● **ABOUT THIS EXERCISE**:
Could the records be returned exactly, with the pictures left out?

● **Source texts of formatted documents**:

================================

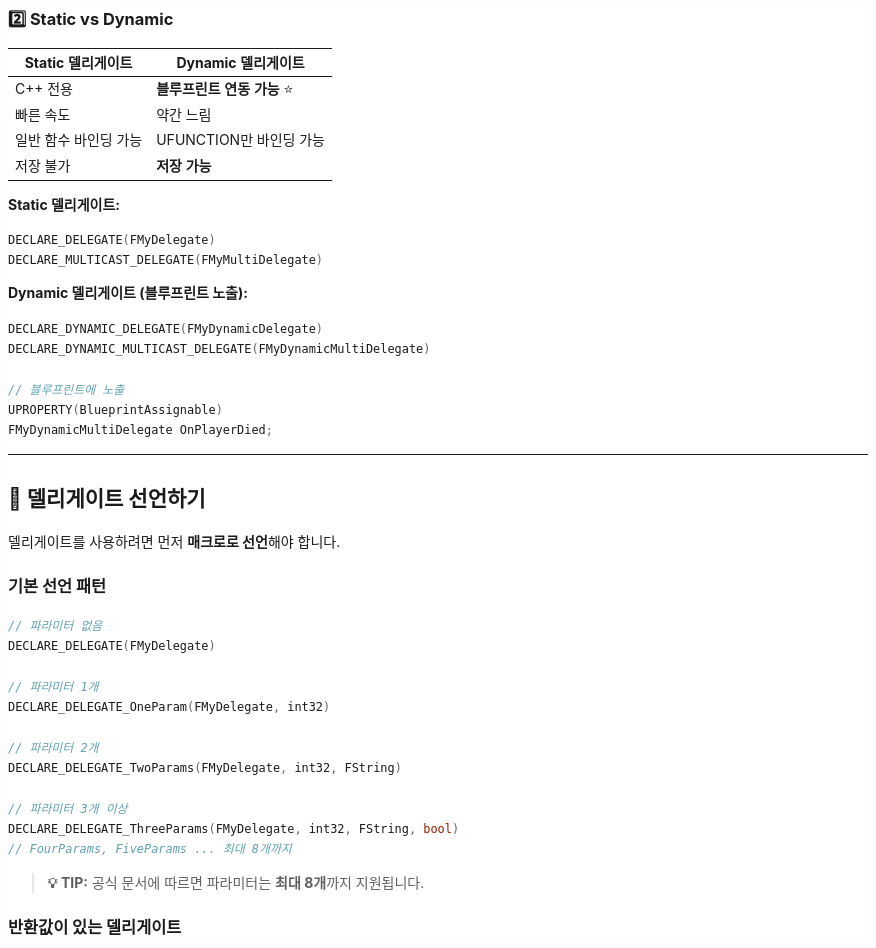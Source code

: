 ### 2️⃣ Static vs Dynamic

| Static 델리게이트 | Dynamic 델리게이트 |
|------------------|-------------------|
| C++ 전용 | **블루프린트 연동 가능** ⭐ |
| 빠른 속도 | 약간 느림 |
| 일반 함수 바인딩 가능 | UFUNCTION만 바인딩 가능 |
| 저장 불가 | **저장 가능** |

**Static 델리게이트:**
```cpp
DECLARE_DELEGATE(FMyDelegate)
DECLARE_MULTICAST_DELEGATE(FMyMultiDelegate)
```

**Dynamic 델리게이트 (블루프린트 노출):**
```cpp
DECLARE_DYNAMIC_DELEGATE(FMyDynamicDelegate)
DECLARE_DYNAMIC_MULTICAST_DELEGATE(FMyDynamicMultiDelegate)

// 블루프린트에 노출
UPROPERTY(BlueprintAssignable)
FMyDynamicMultiDelegate OnPlayerDied;
```

---

## 📝 델리게이트 선언하기

델리게이트를 사용하려면 먼저 **매크로로 선언**해야 합니다.

### 기본 선언 패턴

```cpp
// 파라미터 없음
DECLARE_DELEGATE(FMyDelegate)

// 파라미터 1개
DECLARE_DELEGATE_OneParam(FMyDelegate, int32)

// 파라미터 2개
DECLARE_DELEGATE_TwoParams(FMyDelegate, int32, FString)

// 파라미터 3개 이상
DECLARE_DELEGATE_ThreeParams(FMyDelegate, int32, FString, bool)
// FourParams, FiveParams ... 최대 8개까지
```

> **💡 TIP:** 공식 문서에 따르면 파라미터는 **최대 8개**까지 지원됩니다.

### 반환값이 있는 델리게이트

================================

● **WRITTEN SOLUTION**:
Source code

: ### 2️⃣ Static vs Dynamic

| Static 델리게이트 | Dynamic 델리게이트 |
|------------------|-------------------|
| C++ 전용 | **블루프린트 연동 가능** ⭐ |
| 빠른 속도 | 약간 느림 |
| 일반 함수 바인딩 가능 | UFUNCTION만 바인딩 가능 |
| 저장 불가 | **저장 가능** |

**Static 델리게이트:**
```cpp
DECLARE_DELEGATE(FMyDelegate)
DECLARE_MULTICAST_DELEGATE(FMyMultiDelegate)
```

**Dynamic 델리게이트 (블루프린트 노출):**
```cpp
DECLARE_DYNAMIC_DELEGATE(FMyDynamicDelegate)
DECLARE_DYNAMIC_MULTICAST_DELEGATE(FMyDynamicMultiDelegate)

// 블루프린트에 노출
UPROPERTY(BlueprintAssignable)
FMyDynamicMultiDelegate OnPlayerDied;
```

---

## 📝 델리게이트 선언하기

델리게이트를 사용하려면 먼저 **매크로로 선언**해야 합니다.

### 기본 선언 패턴

```cpp
// 파라미터 없음
DECLARE_DELEGATE(FMyDelegate)

// 파라미터 1개
DECLARE_DELEGATE_OneParam(FMyDelegate, int32)

// 파라미터 2개
DECLARE_DELEGATE_TwoParams(FMyDelegate, int32, FString)

// 파라미터 3개 이상
DECLARE_DELEGATE_ThreeParams(FMyDelegate, int32, FString, bool)
// FourParams, FiveParams ... 최대 8개까지
```

> **💡 TIP:** 공식 문서에 따르면 파라미터는 **최대 8개**까지 지원됩니다.

### 반환값이 있는 델리게이트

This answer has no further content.